Most Important Regular Expression for parsing HTML

The usefulness of Regexes (Regular Expressions) is ineffable. Especially in parsing documents, it’s a well-suited and indispensable tool. All good HTML and XML Parsers basically use Regexes to extract cardinal information in HTML documents like names of tags, whether the tag being examined is well-formed, empty, or even malformed by checking the tags against a bunch of rules. Of all the regular expressions needed by a HTML parser, the most important/complex is the one that matches the start tag of an element.

There are a lot of Regular Expression solutions on how to parse HTML tags and attributes. The most popular one (on the Internet that I’ve seen so far) is something like this: "<(\/?)(\w+)[^>]*(\/?)>." This is a non-greedy regular expression that matches both a start and an end tag. For example, it will match a "<pre>" and a "</pre>." It will also match a "<br/>" which is an Empty element. This Regex is so inefficient because it fails to consider a bunch of cases: How would the parser know if the tag is an empty, block, or inline element? How would it know if the tag has attributes and how would it handle these attributes? These questions cannot be answered by using this overly simplistic Regex.
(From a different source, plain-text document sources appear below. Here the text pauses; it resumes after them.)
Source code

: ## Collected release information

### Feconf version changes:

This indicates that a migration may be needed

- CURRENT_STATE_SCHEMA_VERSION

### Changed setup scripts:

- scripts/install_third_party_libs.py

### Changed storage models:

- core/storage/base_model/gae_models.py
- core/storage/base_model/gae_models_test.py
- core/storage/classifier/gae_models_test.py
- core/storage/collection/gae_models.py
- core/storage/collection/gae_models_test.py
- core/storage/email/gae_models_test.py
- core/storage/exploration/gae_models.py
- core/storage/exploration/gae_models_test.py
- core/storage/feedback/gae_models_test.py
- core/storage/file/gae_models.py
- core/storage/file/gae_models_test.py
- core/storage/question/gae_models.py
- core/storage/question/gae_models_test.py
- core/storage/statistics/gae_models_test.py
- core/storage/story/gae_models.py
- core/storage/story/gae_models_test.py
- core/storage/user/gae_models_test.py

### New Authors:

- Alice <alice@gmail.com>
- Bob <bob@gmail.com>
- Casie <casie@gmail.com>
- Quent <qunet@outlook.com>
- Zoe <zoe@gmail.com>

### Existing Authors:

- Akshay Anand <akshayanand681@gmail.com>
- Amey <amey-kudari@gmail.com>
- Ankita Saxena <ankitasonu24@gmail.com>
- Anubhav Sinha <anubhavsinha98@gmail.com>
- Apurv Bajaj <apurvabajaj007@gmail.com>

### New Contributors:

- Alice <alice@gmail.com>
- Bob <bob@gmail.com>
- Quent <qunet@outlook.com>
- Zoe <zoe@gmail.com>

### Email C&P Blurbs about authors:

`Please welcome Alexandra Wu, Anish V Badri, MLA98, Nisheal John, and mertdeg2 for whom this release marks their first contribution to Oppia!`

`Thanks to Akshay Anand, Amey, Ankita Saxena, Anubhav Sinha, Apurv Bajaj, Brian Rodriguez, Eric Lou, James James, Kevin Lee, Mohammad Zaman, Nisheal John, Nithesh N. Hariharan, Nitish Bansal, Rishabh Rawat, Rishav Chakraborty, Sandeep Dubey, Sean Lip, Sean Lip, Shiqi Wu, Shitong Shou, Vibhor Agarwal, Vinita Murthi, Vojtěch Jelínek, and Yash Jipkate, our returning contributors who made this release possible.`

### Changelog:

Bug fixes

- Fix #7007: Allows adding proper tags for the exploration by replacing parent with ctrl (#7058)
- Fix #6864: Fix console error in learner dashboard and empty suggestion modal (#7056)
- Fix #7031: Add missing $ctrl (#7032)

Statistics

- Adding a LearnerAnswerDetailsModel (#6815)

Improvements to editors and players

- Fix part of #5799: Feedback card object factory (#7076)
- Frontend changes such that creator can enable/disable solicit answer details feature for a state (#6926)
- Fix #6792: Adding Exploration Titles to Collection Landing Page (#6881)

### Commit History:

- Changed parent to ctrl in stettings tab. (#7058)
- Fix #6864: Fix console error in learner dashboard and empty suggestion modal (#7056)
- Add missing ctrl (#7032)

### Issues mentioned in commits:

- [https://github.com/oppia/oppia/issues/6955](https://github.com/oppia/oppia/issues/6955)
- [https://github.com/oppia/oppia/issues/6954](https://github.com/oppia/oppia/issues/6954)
I found a very efficient Regular Expression to parse HTML tags and attributes: /^<(\w+)((?:\s+\w+(?:\s*=\s*(?:(?:"[^"]*")|(?:'[^']*')|[^>\s]+))?)*)\s*(\/?)>/. This Regex makes it easier to not only identify empty tags but also parse the attributes in these tags.This intelligent piece of Regex was in John Resig’s “HTMLparser.js”–a simple HTML parser made by John Resig. At first sight, it seems complicated. But if you look more closely into this Regex, you will notice it simply extracts necessary information about the tag: its tag name, its attributes, and its type (empty or not).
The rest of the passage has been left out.